Vakantie

Even eruit. Rondje rijden door Duitsland. Dat doe ik af en toe. Paar uurtjes genieten. Ik kies een rustig tijdstip aan het begin van de ochtend. Je mag er wat harder dan de hier geldende maximumsnelheid. Dat is leuk.
Op een zeker moment zei iets of iemand me dat het niet klopte. In de verte gebeurde het. Er was eigenlijk niets te zien en toch was het er. Intuïtief ging ik naar rechts en langzamer rijden.
Even later werd het duidelijk. Op de linker rijbaan lag een fietsendrager met twee fietsen erop. Kippenvel op armen en benen. Ik had er ook met 150 km/u tegenaan kunnen rijden. Dan loopt het niet goed af.
Pluk de dag. Ik pluk er elke dag een. Krijg ik met succes een nieuwe nier en dan maakt een slordig bevestigde fietsendrager een einde aan m’n leven. Ik ben me bewust van mijn sterfelijkheid. Nierfalen en ander ongemak hebben me dat bijgebracht. Ik word natuurlijk ook wat ouder?.
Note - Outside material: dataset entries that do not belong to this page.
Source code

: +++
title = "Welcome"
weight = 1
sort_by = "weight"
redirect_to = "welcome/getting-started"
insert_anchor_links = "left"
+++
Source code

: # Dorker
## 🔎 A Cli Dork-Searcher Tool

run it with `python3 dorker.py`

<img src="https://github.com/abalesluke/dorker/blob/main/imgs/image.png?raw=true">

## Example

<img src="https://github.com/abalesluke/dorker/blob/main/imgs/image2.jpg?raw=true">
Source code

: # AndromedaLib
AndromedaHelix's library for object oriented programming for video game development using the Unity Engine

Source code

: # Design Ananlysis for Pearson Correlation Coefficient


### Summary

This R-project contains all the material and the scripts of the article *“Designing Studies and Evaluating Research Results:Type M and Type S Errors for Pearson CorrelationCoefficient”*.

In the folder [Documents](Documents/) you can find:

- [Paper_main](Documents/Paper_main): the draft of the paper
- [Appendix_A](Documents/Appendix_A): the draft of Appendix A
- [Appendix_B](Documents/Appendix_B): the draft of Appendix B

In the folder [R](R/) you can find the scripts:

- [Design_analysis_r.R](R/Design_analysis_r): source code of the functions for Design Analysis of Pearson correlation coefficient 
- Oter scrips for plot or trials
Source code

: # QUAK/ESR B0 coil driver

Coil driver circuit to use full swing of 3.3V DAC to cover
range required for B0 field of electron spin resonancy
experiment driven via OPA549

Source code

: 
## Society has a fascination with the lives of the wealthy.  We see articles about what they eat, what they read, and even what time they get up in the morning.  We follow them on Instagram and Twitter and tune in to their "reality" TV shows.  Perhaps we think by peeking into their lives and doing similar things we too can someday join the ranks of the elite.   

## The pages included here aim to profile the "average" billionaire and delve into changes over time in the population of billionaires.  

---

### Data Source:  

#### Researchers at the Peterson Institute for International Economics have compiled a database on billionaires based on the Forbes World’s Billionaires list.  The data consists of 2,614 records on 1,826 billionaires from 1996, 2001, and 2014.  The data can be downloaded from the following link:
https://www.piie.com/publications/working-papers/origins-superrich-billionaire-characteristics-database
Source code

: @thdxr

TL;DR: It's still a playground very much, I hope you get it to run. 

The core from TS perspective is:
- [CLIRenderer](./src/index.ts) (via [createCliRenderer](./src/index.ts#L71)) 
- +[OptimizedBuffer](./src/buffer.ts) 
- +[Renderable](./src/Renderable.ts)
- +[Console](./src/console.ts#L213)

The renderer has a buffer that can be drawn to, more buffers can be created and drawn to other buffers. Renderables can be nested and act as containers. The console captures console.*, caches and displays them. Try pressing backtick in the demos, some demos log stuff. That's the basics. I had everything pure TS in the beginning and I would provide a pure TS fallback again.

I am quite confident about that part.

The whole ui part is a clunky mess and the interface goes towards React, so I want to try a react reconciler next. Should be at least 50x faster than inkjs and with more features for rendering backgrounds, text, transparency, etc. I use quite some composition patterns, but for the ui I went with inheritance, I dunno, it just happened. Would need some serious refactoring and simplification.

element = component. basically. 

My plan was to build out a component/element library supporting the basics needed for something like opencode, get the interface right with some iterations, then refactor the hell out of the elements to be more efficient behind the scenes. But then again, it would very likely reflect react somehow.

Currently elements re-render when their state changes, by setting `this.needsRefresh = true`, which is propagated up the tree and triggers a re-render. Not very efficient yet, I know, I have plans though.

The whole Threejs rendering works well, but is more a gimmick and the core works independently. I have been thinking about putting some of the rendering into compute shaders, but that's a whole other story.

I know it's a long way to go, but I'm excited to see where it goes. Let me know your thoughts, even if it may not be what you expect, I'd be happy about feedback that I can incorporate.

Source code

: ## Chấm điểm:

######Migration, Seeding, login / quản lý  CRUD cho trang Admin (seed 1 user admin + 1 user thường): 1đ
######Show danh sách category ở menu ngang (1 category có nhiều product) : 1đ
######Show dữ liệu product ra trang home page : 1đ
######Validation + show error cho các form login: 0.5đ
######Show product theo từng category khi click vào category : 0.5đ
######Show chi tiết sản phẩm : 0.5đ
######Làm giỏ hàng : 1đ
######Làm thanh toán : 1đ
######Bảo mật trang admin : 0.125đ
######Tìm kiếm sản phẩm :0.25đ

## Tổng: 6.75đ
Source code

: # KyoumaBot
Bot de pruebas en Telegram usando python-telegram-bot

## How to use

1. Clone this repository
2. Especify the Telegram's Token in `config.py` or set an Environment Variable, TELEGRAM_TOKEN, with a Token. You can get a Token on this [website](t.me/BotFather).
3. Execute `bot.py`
Ik ben nog lang niet oud genoeg. En wat is oud genoeg? En waarvoor? Leeftijd is niet bepalend voor wat ik denk en doe. Het is een rare zelfopgelegde beperking als je jezelf ergens te oud voor vindt. Je struikelt over de mensen die op basis van hun leeftijd gaan voor een auto ‘met hoge instap’. Van de uitdrukking alleen al krijg ik last van mijn rug. Kom op zeg. Denk liever in mogelijkheden. Dat zegt niet dat alles moet. Wel dat het kan. Dat het mag van jezelf.
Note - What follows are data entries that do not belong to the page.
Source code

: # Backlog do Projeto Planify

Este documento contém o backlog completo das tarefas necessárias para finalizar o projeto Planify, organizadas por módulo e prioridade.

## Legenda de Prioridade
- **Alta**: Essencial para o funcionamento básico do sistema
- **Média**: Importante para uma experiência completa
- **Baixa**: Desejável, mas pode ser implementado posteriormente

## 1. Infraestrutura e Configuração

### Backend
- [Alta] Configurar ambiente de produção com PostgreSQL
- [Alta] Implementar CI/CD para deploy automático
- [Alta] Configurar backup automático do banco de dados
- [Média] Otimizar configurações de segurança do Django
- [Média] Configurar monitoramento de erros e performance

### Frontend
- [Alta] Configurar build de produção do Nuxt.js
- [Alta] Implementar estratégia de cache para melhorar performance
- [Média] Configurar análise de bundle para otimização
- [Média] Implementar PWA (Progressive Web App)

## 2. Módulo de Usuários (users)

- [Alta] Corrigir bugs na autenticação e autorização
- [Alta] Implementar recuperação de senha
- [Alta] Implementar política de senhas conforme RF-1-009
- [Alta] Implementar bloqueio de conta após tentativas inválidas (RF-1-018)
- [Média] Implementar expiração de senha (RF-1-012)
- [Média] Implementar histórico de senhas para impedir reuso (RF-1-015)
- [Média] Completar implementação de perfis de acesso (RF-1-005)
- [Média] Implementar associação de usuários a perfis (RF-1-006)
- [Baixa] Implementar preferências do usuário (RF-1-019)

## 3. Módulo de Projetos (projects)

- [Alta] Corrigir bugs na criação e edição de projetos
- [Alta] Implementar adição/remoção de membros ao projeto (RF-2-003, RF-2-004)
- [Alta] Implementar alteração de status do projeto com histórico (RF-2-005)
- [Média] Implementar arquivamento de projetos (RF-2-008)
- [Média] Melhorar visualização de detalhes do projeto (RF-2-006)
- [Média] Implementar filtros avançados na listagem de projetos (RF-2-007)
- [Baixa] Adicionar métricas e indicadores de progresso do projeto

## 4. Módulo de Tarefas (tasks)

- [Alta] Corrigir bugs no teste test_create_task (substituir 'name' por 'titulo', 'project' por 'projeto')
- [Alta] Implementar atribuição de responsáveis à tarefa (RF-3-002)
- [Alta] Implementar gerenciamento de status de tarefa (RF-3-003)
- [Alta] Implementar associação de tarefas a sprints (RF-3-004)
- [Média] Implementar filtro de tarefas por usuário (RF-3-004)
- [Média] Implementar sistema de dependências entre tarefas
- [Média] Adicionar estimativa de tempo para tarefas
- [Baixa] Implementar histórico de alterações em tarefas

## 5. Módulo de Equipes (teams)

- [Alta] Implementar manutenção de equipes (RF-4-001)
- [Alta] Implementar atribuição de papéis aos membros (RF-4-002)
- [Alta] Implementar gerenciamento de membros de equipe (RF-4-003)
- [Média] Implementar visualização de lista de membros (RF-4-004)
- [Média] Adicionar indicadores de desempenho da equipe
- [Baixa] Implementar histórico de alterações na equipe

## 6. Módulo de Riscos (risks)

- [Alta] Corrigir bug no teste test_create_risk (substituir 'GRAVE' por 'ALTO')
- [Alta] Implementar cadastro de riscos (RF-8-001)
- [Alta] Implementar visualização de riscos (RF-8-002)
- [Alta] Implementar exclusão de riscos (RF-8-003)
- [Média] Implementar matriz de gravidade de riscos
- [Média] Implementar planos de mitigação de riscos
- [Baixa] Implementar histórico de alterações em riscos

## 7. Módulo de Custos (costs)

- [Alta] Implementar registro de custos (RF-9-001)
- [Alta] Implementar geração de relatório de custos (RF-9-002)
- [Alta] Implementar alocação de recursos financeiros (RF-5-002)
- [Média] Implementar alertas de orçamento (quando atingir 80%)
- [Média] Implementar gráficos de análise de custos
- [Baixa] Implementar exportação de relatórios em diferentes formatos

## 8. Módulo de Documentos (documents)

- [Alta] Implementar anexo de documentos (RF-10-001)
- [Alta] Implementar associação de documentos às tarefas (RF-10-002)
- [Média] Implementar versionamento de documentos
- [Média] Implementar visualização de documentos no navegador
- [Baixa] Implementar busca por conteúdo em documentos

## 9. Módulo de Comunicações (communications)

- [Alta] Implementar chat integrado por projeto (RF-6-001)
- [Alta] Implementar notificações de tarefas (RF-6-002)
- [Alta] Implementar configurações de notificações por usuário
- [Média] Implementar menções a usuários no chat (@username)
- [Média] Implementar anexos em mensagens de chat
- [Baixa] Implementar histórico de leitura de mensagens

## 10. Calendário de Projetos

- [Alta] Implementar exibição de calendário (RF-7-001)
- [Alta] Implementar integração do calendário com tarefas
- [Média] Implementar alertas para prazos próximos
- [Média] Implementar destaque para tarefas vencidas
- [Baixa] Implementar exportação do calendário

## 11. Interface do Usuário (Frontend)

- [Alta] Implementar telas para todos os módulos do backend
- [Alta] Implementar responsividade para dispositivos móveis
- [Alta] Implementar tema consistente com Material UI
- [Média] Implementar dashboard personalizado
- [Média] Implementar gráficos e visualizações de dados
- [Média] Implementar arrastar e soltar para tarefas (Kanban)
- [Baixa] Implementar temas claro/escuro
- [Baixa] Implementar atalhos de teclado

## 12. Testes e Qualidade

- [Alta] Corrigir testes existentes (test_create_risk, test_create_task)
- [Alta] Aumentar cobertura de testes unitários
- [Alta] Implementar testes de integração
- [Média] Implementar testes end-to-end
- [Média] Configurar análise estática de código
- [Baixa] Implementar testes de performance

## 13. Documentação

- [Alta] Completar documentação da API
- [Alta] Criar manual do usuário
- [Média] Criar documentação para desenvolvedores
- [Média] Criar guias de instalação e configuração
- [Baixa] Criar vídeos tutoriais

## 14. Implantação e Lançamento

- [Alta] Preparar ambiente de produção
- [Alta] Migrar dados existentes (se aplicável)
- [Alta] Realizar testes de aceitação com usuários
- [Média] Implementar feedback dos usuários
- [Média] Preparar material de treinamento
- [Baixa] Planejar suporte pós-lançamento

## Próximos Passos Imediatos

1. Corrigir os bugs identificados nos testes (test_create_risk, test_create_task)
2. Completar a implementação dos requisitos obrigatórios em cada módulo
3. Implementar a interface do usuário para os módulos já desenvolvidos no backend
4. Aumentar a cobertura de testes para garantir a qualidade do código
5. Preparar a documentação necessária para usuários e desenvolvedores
Ben jij al op vakantie geweest dit jaar? Of ga je nog? Ik ga niet. Dan maar geen vakantiegevoel. Of toch wel. Wat geeft me nou dat vakantiegevoel? Ga ik naar m’n vakantiehuisje aan het Comomeer, dan heb ik het. Komt een Italiaanse familie vakantievieren in mijn huis, dan hebben ze het ook. In beide gevallen heb je kilometers zicht. Naar boven. In mijn tuin zie je het Comomeer niet. M’n telefoon gaat ook in Italië. Dus niks meer rust in die zin.
Even uitproberen of het werkt: het zitje in mijn tuin is ongeveer even groot als het terras van m’n Italiaanse vakantiehuisje. Dat gaat goed. Lekkere stoelen en zon: hebben ze allebei. Met een mok thee ’s ochtends om half acht de tuindeur opendoen, lekker gaan zitten en de frisse lucht ruiken. Kan in allebei. Nu nog even het vakantiegevoel oproepen thuis. Ik doe m’n ogen dicht en stel me voor dat ik in Italië ben. Verrek, het werkt! Probeer het maar eens. Vakantiegevoel zit in m’n hoofd.
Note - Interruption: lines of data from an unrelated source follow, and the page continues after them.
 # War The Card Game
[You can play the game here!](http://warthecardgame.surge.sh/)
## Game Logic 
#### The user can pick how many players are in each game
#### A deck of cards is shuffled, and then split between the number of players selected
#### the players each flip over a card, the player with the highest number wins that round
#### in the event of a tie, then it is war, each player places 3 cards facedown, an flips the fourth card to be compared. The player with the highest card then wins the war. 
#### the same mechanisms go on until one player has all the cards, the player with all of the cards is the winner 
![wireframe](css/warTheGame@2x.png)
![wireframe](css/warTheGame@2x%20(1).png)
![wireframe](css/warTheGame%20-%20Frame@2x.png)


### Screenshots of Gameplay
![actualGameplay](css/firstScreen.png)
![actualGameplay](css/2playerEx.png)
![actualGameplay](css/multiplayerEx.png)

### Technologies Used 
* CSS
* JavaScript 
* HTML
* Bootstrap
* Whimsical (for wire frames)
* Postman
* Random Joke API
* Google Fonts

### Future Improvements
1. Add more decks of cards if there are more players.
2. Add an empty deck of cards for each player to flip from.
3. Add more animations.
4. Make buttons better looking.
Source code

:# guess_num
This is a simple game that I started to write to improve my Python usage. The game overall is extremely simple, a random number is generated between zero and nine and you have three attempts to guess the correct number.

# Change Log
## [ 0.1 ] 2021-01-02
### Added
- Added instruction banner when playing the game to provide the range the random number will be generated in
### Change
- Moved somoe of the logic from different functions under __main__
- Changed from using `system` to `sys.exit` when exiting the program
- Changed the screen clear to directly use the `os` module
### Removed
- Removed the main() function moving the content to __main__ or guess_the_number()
Hoef ik nooit meer op vakantie. Nou, niet zo haastig hoor. Vakantie is ook leuk. Lekker stukkie rijden door Duitsland. Me verbazen over het copy/paste landschap van Zwitserland. Blij worden van de ‘rommeligheid’ als je Italië binnenrijdt. La dolce vita.

Als jij op vakantie gaat en je hebt zo’n fietsendrager op de trekhaak van je auto, check dan even of ie goed vastzit. ’T is zonde als bij aankomst blijkt dat je je fietsen bent verloren.

Boomgaard

Een groot stuk van m’n moestuin is nog steeds niet gespit. Het is een grasveld geworden. Afgelopen jaren had ik hulp in mijn tuin. Dat was fijn. Nu wil ik het weer zelf doen. Ik kan het weer. Nieuwe nier, nieuwe kansen en bijna alles kan. Had ik gedacht ja. Stukje bij beetje ben ik een flink eind gekomen. Had ik voorheen minstens 80 soorten groenten en fruit. Ik tel er nu ongeveer 17. Niet zoveel en toch best een boel. Ik ben drie jaar ziek geweest. Tel m’n zegeningen.

Het gras zit me ondanks dat een beetje op m’n nek. Nu wordt m’n nieuwe leven toch opgesoupeerd door oude patronen en onmogelijk spitwerk.
Totdat ik zag dat gras ook goed is. Lijkt wel een soort scheppingsverhaal. Met hier en daar een appelboompje en een walnotenboom. Dan is het ineens een boomgaard! Verandert frustratie in rust, ruimte en welbevinden.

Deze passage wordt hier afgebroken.